Why you should avoid it
Once your code includes more than one object containing data (which code almost always does), it becomes very difficult to keep track of which dataset a particular function is using. The version of each column loaded by attach() also doesn’t update when you make changes to the dataset as you wrangle your data. Find out more about why using attach() is usually a bad idea.
What to do instead
Explicitly refer to the dataset you want to use when you call each function (this is the way most code is written in any case). Modelling functions such as lm() and glm() have a data = argument you can use for this purpose. If you need to extract a column from a dataset, use pull() from the dplyr package.

Avoid setwd()

What it does
Sets the working directory for your R session, which tells R where to look for any data files you try to load, and where to save any output files to.
Why you should avoid it
The way setwd() works means that your code will break as soon as you share the file with someone else or move to a new computer. It also makes it easy to end up with files in the wrong place if you cut-and-paste code from one script to another. Find out more about why using setwd() is generally a bad idea.
What to do instead
Create an RStudio Project for each analytical project you work on. RStudio will manage where files should go relative to the directory you save the project in. You can learn more about RStudio Projects in Section 5.2. You can also use the here package to specify where you want files to be stored.

Avoid rm(list = ls())

What it does
Deletes all the R objects you have created during your R session (also called clearing the environment).
Why you should avoid it
Sometimes it’s useful to clear your environment, for example when you want to start working on a new piece of analysis. However, if you include rm(list = ls()) in your R scripts then you might accidentally delete everything when you don’t want to. Worse, if you share your code with someone else and they run it, this line of code will delete everything they were already working on. Find out more about why rm(list = ls()) is always a bad idea, and sometimes a dangerous one.
What to do instead
When you want to clear the R environment, do it by restarting R: click the Session menu in RStudio then click Restart R.

Avoid subset()

What it does
Extracts some rows and/or columns from a dataset.
Why you should avoid it
subset() isn’t bad, but filter() and select() from the dplyr package perform the same tasks better. In particular, subset() doesn’t understand grouped datasets (filter() does), and subset() sometimes changes the types of columns in datasets. Find out more about subset() vs filter() and select().
What to do instead
Use the filter() and select() functions from the dplyr package (Chapter 3).

Avoid %>%

What it does
Pipes the result of one function to another, e.g. runif(100) %>% mean().
Why you should avoid it
%>% (from the magrittr package) is very useful, but it has been replaced by the |> that does the same thing in almost all circumstances, is easier to type, and doesn’t require you to load the magrittr package.
What to do instead
In most cases it’s better to use the |> pipe, although the differences between them are not large. Find out more about the differences between %>% and |>.

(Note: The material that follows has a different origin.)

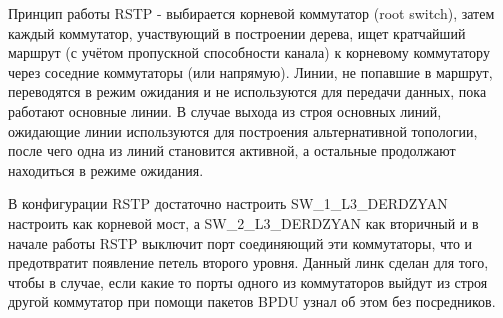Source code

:Принцип работы RSTP - выбирается корневой коммутатор (root switch), затем каждый коммутатор, участвующий в построении дерева, ищет кратчайший маршрут (с учётом пропускной способности канала) к корневому коммутатору через соседние коммутаторы (или напрямую). Линии, не попавшие в маршрут, переводятся в режим ожидания и не используются для передачи данных, пока работают основные линии. В случае выхода из строя основных линий, ожидающие линии используются для построения альтернативной топологии, после чего одна из линий становится активной, а остальные продолжают находиться в режиме ожидания.

В конфигурации RSTP достаточно настроить SW\_1\_L3\_DERDZYAN настроить как корневой мост, а SW\_2\_L3\_DERDZYAN как вторичный и в начале работы RSTP выключит порт соединяющий эти коммутаторы, что и предотвратит появление петель второго уровня. Данный линк сделан для того, чтобы в случае, если какие то порты одного из коммутаторов выйдут из строя другой коммутатор при помощи пакетов BPDU узнал об этом без посредников.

Avoid as.numeric() for converting character values to numbers

What it does
as.numeric(), as.double() and as.integer() convert non-numeric values to numbers.
Why you should avoid it
These functions are commonly used either to convert numbers that have been stored as text to numeric values, or to convert factors to numeric values. The problem is that converting factors to numeric values is (to quote the R documentation for as.numeric()) “often meaningless as it may not correspond to the factor levels”. Meanwhile as.numeric() fails to convert numbers stored as text to numeric values if the text also includes non-numbers. For example, as.numeric("$1") returns a NA. Note, though, that as.numeric() is useful for converting non-character values to numbers, e.g. using as.numeric(TRUE) to convert TRUE/FALSE values to 1/0.
What to do instead
To extract numbers from text and store them as a numeric value, use the parse_number() function from the readr package. This is able to handle text that includes non-numeric characters, e.g. parse_number("$1") returns the value 1 rather than a missing value.

Avoid ifelse()

What it does
ifelse() returns one of two specified values depending on whether a particular criterion is true or false.
Why you should avoid it
The job ifelse() does is important, but ifelse() doesn’t handle missing values very well and sometimes silently converts variables to a different type of value (which can cause hard-to-detect errors later in your code).
What to do instead
The if_else() (note the underscore) function from the dplyr package does the same job as ifelse() but is better at handling missing values and doesn’t convert variables to different types.